Extracted records
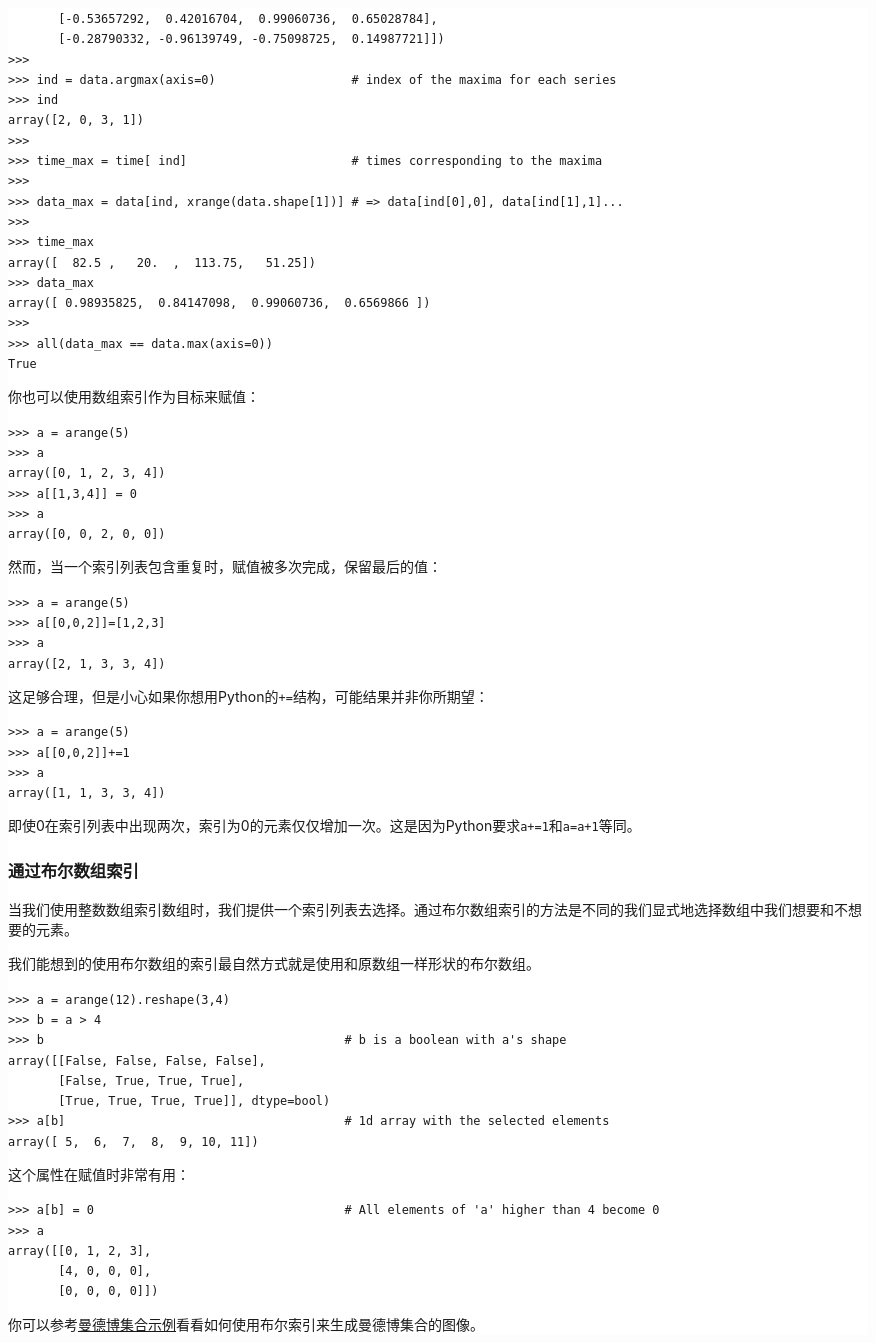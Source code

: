            [-0.53657292,  0.42016704,  0.99060736,  0.65028784],
           [-0.28790332, -0.96139749, -0.75098725,  0.14987721]])
    >>>
    >>> ind = data.argmax(axis=0)                   # index of the maxima for each series
    >>> ind
    array([2, 0, 3, 1])
    >>>
    >>> time_max = time[ ind]                       # times corresponding to the maxima
    >>>
    >>> data_max = data[ind, xrange(data.shape[1])] # => data[ind[0],0], data[ind[1],1]...
    >>>
    >>> time_max
    array([  82.5 ,   20.  ,  113.75,   51.25])
    >>> data_max
    array([ 0.98935825,  0.84147098,  0.99060736,  0.6569866 ])
    >>>
    >>> all(data_max == data.max(axis=0))
    True

你也可以使用数组索引作为目标来赋值：

    >>> a = arange(5)
    >>> a
    array([0, 1, 2, 3, 4])
    >>> a[[1,3,4]] = 0
    >>> a
    array([0, 0, 2, 0, 0])

然而，当一个索引列表包含重复时，赋值被多次完成，保留最后的值：

    >>> a = arange(5)
    >>> a[[0,0,2]]=[1,2,3]
    >>> a
    array([2, 1, 3, 3, 4])

这足够合理，但是小心如果你想用Python的`+=`结构，可能结果并非你所期望：

    >>> a = arange(5)
    >>> a[[0,0,2]]+=1
    >>> a
    array([1, 1, 3, 3, 4])

即使0在索引列表中出现两次，索引为0的元素仅仅增加一次。这是因为Python要求`a+=1`和`a=a+1`等同。

### 通过布尔数组索引

当我们使用整数数组索引数组时，我们提供一个索引列表去选择。通过布尔数组索引的方法是不同的我们显式地选择数组中我们想要和不想要的元素。

我们能想到的使用布尔数组的索引最自然方式就是使用和原数组一样形状的布尔数组。

    >>> a = arange(12).reshape(3,4)
    >>> b = a > 4
    >>> b                                          # b is a boolean with a's shape
    array([[False, False, False, False],
           [False, True, True, True],
           [True, True, True, True]], dtype=bool)
    >>> a[b]                                       # 1d array with the selected elements
    array([ 5,  6,  7,  8,  9, 10, 11])

这个属性在赋值时非常有用：

    >>> a[b] = 0                                   # All elements of 'a' higher than 4 become 0
    >>> a
    array([[0, 1, 2, 3],
           [4, 0, 0, 0],
           [0, 0, 0, 0]])

你可以参考[曼德博集合示例](http://scipy.org/Tentative_NumPy_Tutorial/Mandelbrot_Set_Example)看看如何使用布尔索引来生成曼德博集合的图像。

WHAT YOU WILL DO » Down to the last line, set down the data above exactly, and omit all images.

SOLVED EXERCISE »
Source code

:            [-0.53657292,  0.42016704,  0.99060736,  0.65028784],
           [-0.28790332, -0.96139749, -0.75098725,  0.14987721]])
    >>>
    >>> ind = data.argmax(axis=0)                   # index of the maxima for each series
    >>> ind
    array([2, 0, 3, 1])
    >>>
    >>> time_max = time[ ind]                       # times corresponding to the maxima
    >>>
    >>> data_max = data[ind, xrange(data.shape[1])] # => data[ind[0],0], data[ind[1],1]...
    >>>
    >>> time_max
    array([  82.5 ,   20.  ,  113.75,   51.25])
    >>> data_max
    array([ 0.98935825,  0.84147098,  0.99060736,  0.6569866 ])
    >>>
    >>> all(data_max == data.max(axis=0))
    True

你也可以使用数组索引作为目标来赋值：

    >>> a = arange(5)
    >>> a
    array([0, 1, 2, 3, 4])
    >>> a[[1,3,4]] = 0
    >>> a
    array([0, 0, 2, 0, 0])

然而，当一个索引列表包含重复时，赋值被多次完成，保留最后的值：

    >>> a = arange(5)
    >>> a[[0,0,2]]=[1,2,3]
    >>> a
    array([2, 1, 3, 3, 4])

这足够合理，但是小心如果你想用Python的`+=`结构，可能结果并非你所期望：

    >>> a = arange(5)
    >>> a[[0,0,2]]+=1
    >>> a
    array([1, 1, 3, 3, 4])

即使0在索引列表中出现两次，索引为0的元素仅仅增加一次。这是因为Python要求`a+=1`和`a=a+1`等同。

### 通过布尔数组索引

当我们使用整数数组索引数组时，我们提供一个索引列表去选择。通过布尔数组索引的方法是不同的我们显式地选择数组中我们想要和不想要的元素。

我们能想到的使用布尔数组的索引最自然方式就是使用和原数组一样形状的布尔数组。

    >>> a = arange(12).reshape(3,4)
    >>> b = a > 4
    >>> b                                          # b is a boolean with a's shape
    array([[False, False, False, False],
           [False, True, True, True],
           [True, True, True, True]], dtype=bool)
    >>> a[b]                                       # 1d array with the selected elements
    array([ 5,  6,  7,  8,  9, 10, 11])

这个属性在赋值时非常有用：

    >>> a[b] = 0                                   # All elements of 'a' higher than 4 become 0
    >>> a
    array([[0, 1, 2, 3],
           [4, 0, 0, 0],
           [0, 0, 0, 0]])

你可以参考[曼德博集合示例](http://scipy.org/Tentative_NumPy_Tutorial/Mandelbrot_Set_Example)看看如何使用布尔索引来生成曼德博集合的图像。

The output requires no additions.